(Saved data entries)

[Start of section]

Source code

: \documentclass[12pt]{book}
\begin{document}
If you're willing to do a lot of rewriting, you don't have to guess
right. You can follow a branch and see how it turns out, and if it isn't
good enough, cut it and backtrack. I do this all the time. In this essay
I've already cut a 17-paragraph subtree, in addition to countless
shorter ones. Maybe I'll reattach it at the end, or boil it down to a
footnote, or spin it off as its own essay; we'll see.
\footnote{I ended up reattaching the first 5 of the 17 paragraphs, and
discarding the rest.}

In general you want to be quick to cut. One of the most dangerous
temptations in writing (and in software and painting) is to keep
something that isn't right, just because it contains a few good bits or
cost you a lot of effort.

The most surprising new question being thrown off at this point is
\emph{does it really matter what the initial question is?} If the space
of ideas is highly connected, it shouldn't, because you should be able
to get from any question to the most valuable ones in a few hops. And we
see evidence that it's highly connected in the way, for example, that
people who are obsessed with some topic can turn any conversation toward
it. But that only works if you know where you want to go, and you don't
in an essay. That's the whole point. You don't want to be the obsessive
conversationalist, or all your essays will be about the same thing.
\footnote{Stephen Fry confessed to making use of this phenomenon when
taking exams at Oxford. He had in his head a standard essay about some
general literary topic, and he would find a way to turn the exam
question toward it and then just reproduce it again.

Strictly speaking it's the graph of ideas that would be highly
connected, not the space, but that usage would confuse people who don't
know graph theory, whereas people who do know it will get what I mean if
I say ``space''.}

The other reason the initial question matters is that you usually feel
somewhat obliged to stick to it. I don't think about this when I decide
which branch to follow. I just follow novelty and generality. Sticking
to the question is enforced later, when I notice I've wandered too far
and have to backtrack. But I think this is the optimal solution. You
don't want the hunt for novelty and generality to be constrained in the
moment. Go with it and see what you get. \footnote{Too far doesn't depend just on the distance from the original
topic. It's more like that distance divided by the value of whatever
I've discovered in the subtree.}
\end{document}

[End of section]

• Required action
Look through the lines above and collect those with the word "from".

• Response below
to get from any question to the most valuable ones in a few hops. And we
moment. Go with it and see what you get. \footnote{Too far doesn't depend just on the distance from the original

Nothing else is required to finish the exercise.